From the trailer alone, the performances speak volumes, even in fragments. Mariyam Azza, in the titular role of Kan’bulo, carries a haunting vulnerability that’s impossible to look away from. In just a few glimpses, her embodiment of pain, fear, and defiance cuts deep. Sheela Najeeb’s restrained but devastating presence adds a maternal weight that lingers. Ismail Rasheed, with his trademark intensity, dominates his scenes with quiet menace and authority. Ahmed Easa, Wasia Mohamed, Shakeela, and Ahmed Nimal each bring a lived-in truth to their characters — even from these brief moments, you sense the years of pain, resilience, and buried secrets these roles demand. These are not performances built on spectacle; they are performances built on humanity, on raw emotional honesty, and on the quiet devastation of survival.

From a screenwriting standpoint, seeing this trailer gives me a sense of quiet satisfaction — it captures the essence of why I wrote it. Kan’bulo was never about shock value. It was about honesty. About confronting a truth that refuses to stay silent any longer.

And then there’s that ending — the harrowing wail of Kan’bulo’s newborn, piercing through the silence, rising with unbearable weight until it amplifies and collapses into the film’s haunting title. It’s a sound that stays with you, a cry that speaks not only for the newborn but for every unspeakable pain that has been buried beneath silence. The final post-title shot, with Kan’bulo weeping, her voice breaking as she cries out to her father in the background, “I would never sin,” leaves no doubt about the depths this story is prepared to explore. It’s a moment not designed for shock, but for reflection — and it lands with devastating clarity.

I believe this trailer has done exactly what it needed to do. It doesn’t offer easy answers. It invites questions. And it demands we listen — even when it’s uncomfortable. Because some stories don’t shout to be heard. Some stories whisper… and leave us haunted.
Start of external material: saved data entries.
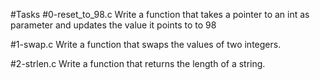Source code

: #Tasks
#0-reset_to_98.c
Write a function that takes a pointer to an int as parameter and updates the value it points to to 98

#1-swap.c
Write a function that swaps the values of two integers.

#2-strlen.c
Write a function that returns the length of a string.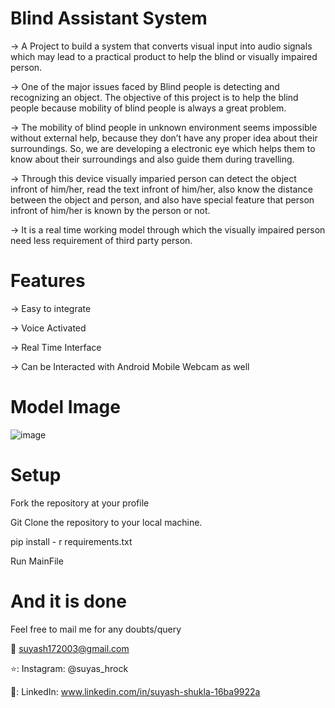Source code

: # Blind Assistant System
-> A Project to build a system that converts visual input into audio signals which may lead to a practical product to help the blind or visually impaired person.

-> One of the major issues faced by Blind people is detecting and recognizing an object. The objective of this project is to help the blind people because mobility of blind people is always a great problem. 

-> The mobility of blind people in unknown environment seems impossible without external help, because they don’t have any proper idea about their surroundings. So, we are developing a electronic eye which helps them to know about their surroundings and also guide them during travelling.

-> Through this device visually imparied person can detect the object infront of him/her, read the text infront of him/her, also know the distance between the object and person, and also have special feature that person infront of him/her is known by the person or not.

-> It is a real time working model through which the visually impaired person need less requirement of third party person.

# Features
-> Easy to integrate

-> Voice Activated

-> Real Time Interface

-> Can be Interacted with Android Mobile Webcam as well

# Model Image

![image](https://user-images.githubusercontent.com/91177689/174749236-316ef88f-9ba6-4476-a290-678322eef925.png,width="100px")


# Setup
Fork the repository at your profile

Git Clone the repository to your local machine.

pip install - r requirements.txt

Run MainFile

# And it is done
Feel free to mail me for any doubts/query

📧 suyash172003@gmail.com

⭐: Instagram: @suyas_hrock

💙: LinkedIn: www.linkedin.com/in/suyash-shukla-16ba9922a


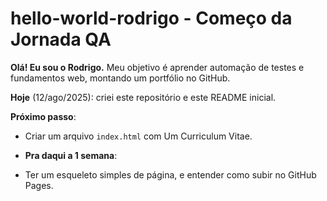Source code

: # hello-world-rodrigo - Começo da Jornada QA

**Olá! Eu sou o Rodrigo.**
Meu objetivo é aprender automação de testes e fundamentos web, montando um portfólio no GitHub.

**Hoje** (12/ago/2025): criei este repositório e este README inicial.

**Próximo passo**:
- Criar um arquivo `index.html` com Um Curriculum Vitae.

- **Pra daqui a 1 semana**:
- Ter um esqueleto simples de página, e entender como subir no GitHub Pages.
Kan’bulo is set to release on 31 August 2025

ISMAIL RASHEED: A MASTERCLASS IN PRECISION

Some collaborations in this industry aren’t born from coincidence — they’re built through trust, craft, and a shared commitment to storytelling that challenges both the artist and the audience. My journey with Ismail Rasheed goes back over a decade, to 2013’s Ingili — a film that, at the time, was considered experimental for Maldivian cinema. It was a project I wrote and produced alongside Munawwaru and Ravee, and it marked a milestone for all of us. Ingili became the first Dhivehi film to receive international recognition, earning a Bronze Award while Ismail Rasheed took home Best Actor for a performance that redefined expectations of psychological tension on screen.

Fast forward to Kan’bulo, and once again, Ismail Rasheed proves why he remains one of the most versatile and consistently brilliant actors working today. His role as Umarbe may seem quieter on the surface, but like many of the characters in this film, it’s not about volume — it’s about precision. About knowing when to hold back and when to let a crack of emotion bleed through. That level of restraint isn’t taught. It’s earned through years of honing one’s instincts.
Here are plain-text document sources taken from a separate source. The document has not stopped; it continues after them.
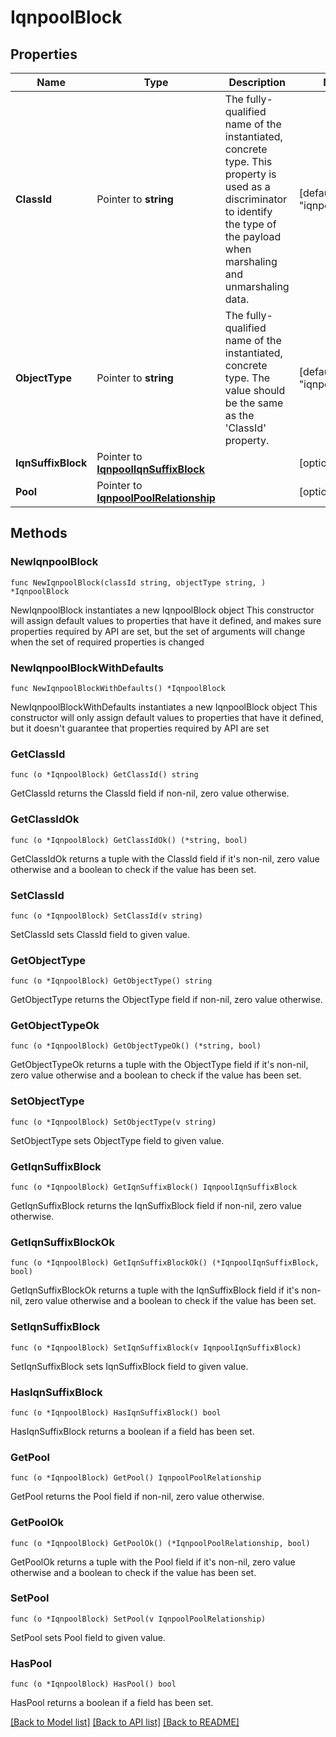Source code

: # IqnpoolBlock

## Properties

Name | Type | Description | Notes
------------ | ------------- | ------------- | -------------
**ClassId** | Pointer to **string** | The fully-qualified name of the instantiated, concrete type. This property is used as a discriminator to identify the type of the payload when marshaling and unmarshaling data. | [default to "iqnpool.Block"]
**ObjectType** | Pointer to **string** | The fully-qualified name of the instantiated, concrete type. The value should be the same as the &#39;ClassId&#39; property. | [default to "iqnpool.Block"]
**IqnSuffixBlock** | Pointer to [**IqnpoolIqnSuffixBlock**](IqnpoolIqnSuffixBlock.md) |  | [optional] 
**Pool** | Pointer to [**IqnpoolPoolRelationship**](IqnpoolPoolRelationship.md) |  | [optional] 

## Methods

### NewIqnpoolBlock

`func NewIqnpoolBlock(classId string, objectType string, ) *IqnpoolBlock`

NewIqnpoolBlock instantiates a new IqnpoolBlock object
This constructor will assign default values to properties that have it defined,
and makes sure properties required by API are set, but the set of arguments
will change when the set of required properties is changed

### NewIqnpoolBlockWithDefaults

`func NewIqnpoolBlockWithDefaults() *IqnpoolBlock`

NewIqnpoolBlockWithDefaults instantiates a new IqnpoolBlock object
This constructor will only assign default values to properties that have it defined,
but it doesn't guarantee that properties required by API are set

### GetClassId

`func (o *IqnpoolBlock) GetClassId() string`

GetClassId returns the ClassId field if non-nil, zero value otherwise.

### GetClassIdOk

`func (o *IqnpoolBlock) GetClassIdOk() (*string, bool)`

GetClassIdOk returns a tuple with the ClassId field if it's non-nil, zero value otherwise
and a boolean to check if the value has been set.

### SetClassId

`func (o *IqnpoolBlock) SetClassId(v string)`

SetClassId sets ClassId field to given value.


### GetObjectType

`func (o *IqnpoolBlock) GetObjectType() string`

GetObjectType returns the ObjectType field if non-nil, zero value otherwise.

### GetObjectTypeOk

`func (o *IqnpoolBlock) GetObjectTypeOk() (*string, bool)`

GetObjectTypeOk returns a tuple with the ObjectType field if it's non-nil, zero value otherwise
and a boolean to check if the value has been set.

### SetObjectType

`func (o *IqnpoolBlock) SetObjectType(v string)`

SetObjectType sets ObjectType field to given value.


### GetIqnSuffixBlock

`func (o *IqnpoolBlock) GetIqnSuffixBlock() IqnpoolIqnSuffixBlock`

GetIqnSuffixBlock returns the IqnSuffixBlock field if non-nil, zero value otherwise.

### GetIqnSuffixBlockOk

`func (o *IqnpoolBlock) GetIqnSuffixBlockOk() (*IqnpoolIqnSuffixBlock, bool)`

GetIqnSuffixBlockOk returns a tuple with the IqnSuffixBlock field if it's non-nil, zero value otherwise
and a boolean to check if the value has been set.

### SetIqnSuffixBlock

`func (o *IqnpoolBlock) SetIqnSuffixBlock(v IqnpoolIqnSuffixBlock)`

SetIqnSuffixBlock sets IqnSuffixBlock field to given value.

### HasIqnSuffixBlock

`func (o *IqnpoolBlock) HasIqnSuffixBlock() bool`

HasIqnSuffixBlock returns a boolean if a field has been set.

### GetPool

`func (o *IqnpoolBlock) GetPool() IqnpoolPoolRelationship`

GetPool returns the Pool field if non-nil, zero value otherwise.

### GetPoolOk

`func (o *IqnpoolBlock) GetPoolOk() (*IqnpoolPoolRelationship, bool)`

GetPoolOk returns a tuple with the Pool field if it's non-nil, zero value otherwise
and a boolean to check if the value has been set.

### SetPool

`func (o *IqnpoolBlock) SetPool(v IqnpoolPoolRelationship)`

SetPool sets Pool field to given value.

### HasPool

`func (o *IqnpoolBlock) HasPool() bool`

HasPool returns a boolean if a field has been set.


[[Back to Model list]](../README.md#documentation-for-models) [[Back to API list]](../README.md#documentation-for-api-endpoints) [[Back to README]](../README.md)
As a screenwriter, working with an actor like Ismail Rasheed is both a privilege and a rare alignment of intent. He understands nuance. He understands rhythm. And most importantly, he understands the unsaid — the spaces between the lines where real character work lives. Watching the dailies and rough cut of Kan’bulo, it’s clear he approaches this role with the same dedication to detail and truth that earned him accolades in Ingili. He shapes scenes through posture, silence, and the subtlest shifts in gaze — choices that don’t announce themselves, but leave an undeniable impact.

What I admire most about Ismail Rasheed is that he never approaches a role as “just another character.” Whether in a psychological thriller like Ingili or a deeply human drama like Kan’bulo, he fully inhabits the emotional architecture of the story. He’s an actor who brings gravity to every frame, reminding us why storytelling matters in the first place.

For me, this collaboration isn’t just professional. It’s a continuation of a creative conversation we began years ago — one rooted in respect for the craft and a shared belief in the power of honest, unflinching cinema.

Kan’bulo is set to be released on 31 August 2025.